[INPUT FOR THIS TASK]

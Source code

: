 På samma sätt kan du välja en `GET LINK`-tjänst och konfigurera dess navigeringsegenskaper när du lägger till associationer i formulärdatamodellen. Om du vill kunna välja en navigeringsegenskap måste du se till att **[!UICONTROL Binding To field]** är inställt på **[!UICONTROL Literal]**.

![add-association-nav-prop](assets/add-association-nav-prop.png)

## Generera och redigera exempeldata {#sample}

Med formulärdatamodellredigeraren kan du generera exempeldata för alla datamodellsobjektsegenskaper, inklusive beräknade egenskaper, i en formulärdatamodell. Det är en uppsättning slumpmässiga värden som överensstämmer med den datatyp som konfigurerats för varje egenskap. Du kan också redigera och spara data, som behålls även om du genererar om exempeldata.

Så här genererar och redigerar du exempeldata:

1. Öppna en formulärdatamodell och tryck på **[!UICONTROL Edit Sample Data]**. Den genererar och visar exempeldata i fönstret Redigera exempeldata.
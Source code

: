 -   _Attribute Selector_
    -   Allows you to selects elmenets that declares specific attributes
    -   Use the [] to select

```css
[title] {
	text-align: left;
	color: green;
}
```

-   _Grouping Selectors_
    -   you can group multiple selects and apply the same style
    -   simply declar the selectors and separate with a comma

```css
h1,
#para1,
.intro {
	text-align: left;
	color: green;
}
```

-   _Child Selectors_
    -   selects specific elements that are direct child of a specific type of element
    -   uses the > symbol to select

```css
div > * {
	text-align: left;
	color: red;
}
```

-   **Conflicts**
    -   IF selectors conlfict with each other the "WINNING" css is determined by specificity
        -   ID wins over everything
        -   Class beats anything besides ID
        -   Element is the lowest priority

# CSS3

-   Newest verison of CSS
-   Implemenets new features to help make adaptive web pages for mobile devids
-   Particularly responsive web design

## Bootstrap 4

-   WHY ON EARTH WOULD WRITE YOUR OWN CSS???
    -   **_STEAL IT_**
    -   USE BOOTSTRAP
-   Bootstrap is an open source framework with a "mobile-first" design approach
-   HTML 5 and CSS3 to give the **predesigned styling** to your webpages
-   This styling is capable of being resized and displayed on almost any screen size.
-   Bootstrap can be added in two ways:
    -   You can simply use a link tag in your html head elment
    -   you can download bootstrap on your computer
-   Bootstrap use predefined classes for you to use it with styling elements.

[/INPUT FOR THIS TASK]

Once you have read the entries above, copy them out exactly as they were given.

■ OUTPUT BELOW ■
Source code

: På samma sätt kan du välja en `GET LINK`-tjänst och konfigurera dess navigeringsegenskaper när du lägger till associationer i formulärdatamodellen. Om du vill kunna välja en navigeringsegenskap måste du se till att **[!UICONTROL Binding To field]** är inställt på **[!UICONTROL Literal]**.

![add-association-nav-prop](assets/add-association-nav-prop.png)

## Generera och redigera exempeldata {#sample}

Med formulärdatamodellredigeraren kan du generera exempeldata för alla datamodellsobjektsegenskaper, inklusive beräknade egenskaper, i en formulärdatamodell. Det är en uppsättning slumpmässiga värden som överensstämmer med den datatyp som konfigurerats för varje egenskap. Du kan också redigera och spara data, som behålls även om du genererar om exempeldata.

Så här genererar och redigerar du exempeldata:

1. Öppna en formulärdatamodell och tryck på **[!UICONTROL Edit Sample Data]**. Den genererar och visar exempeldata i fönstret Redigera exempeldata.
Source code

: -   _Attribute Selector_
    -   Allows you to selects elmenets that declares specific attributes
    -   Use the [] to select

```css
[title] {
	text-align: left;
	color: green;
}
```

-   _Grouping Selectors_
    -   you can group multiple selects and apply the same style
    -   simply declar the selectors and separate with a comma

```css
h1,
#para1,
.intro {
	text-align: left;
	color: green;
}
```

-   _Child Selectors_
    -   selects specific elements that are direct child of a specific type of element
    -   uses the > symbol to select

```css
div > * {
	text-align: left;
	color: red;
}
```

-   **Conflicts**
    -   IF selectors conlfict with each other the "WINNING" css is determined by specificity
        -   ID wins over everything
        -   Class beats anything besides ID
        -   Element is the lowest priority

# CSS3

-   Newest verison of CSS
-   Implemenets new features to help make adaptive web pages for mobile devids
-   Particularly responsive web design

## Bootstrap 4

-   WHY ON EARTH WOULD WRITE YOUR OWN CSS???
    -   **_STEAL IT_**
    -   USE BOOTSTRAP
-   Bootstrap is an open source framework with a "mobile-first" design approach
-   HTML 5 and CSS3 to give the **predesigned styling** to your webpages
-   This styling is capable of being resized and displayed on almost any screen size.
-   Bootstrap can be added in two ways:
    -   You can simply use a link tag in your html head elment
    -   you can download bootstrap on your computer
-   Bootstrap use predefined classes for you to use it with styling elements.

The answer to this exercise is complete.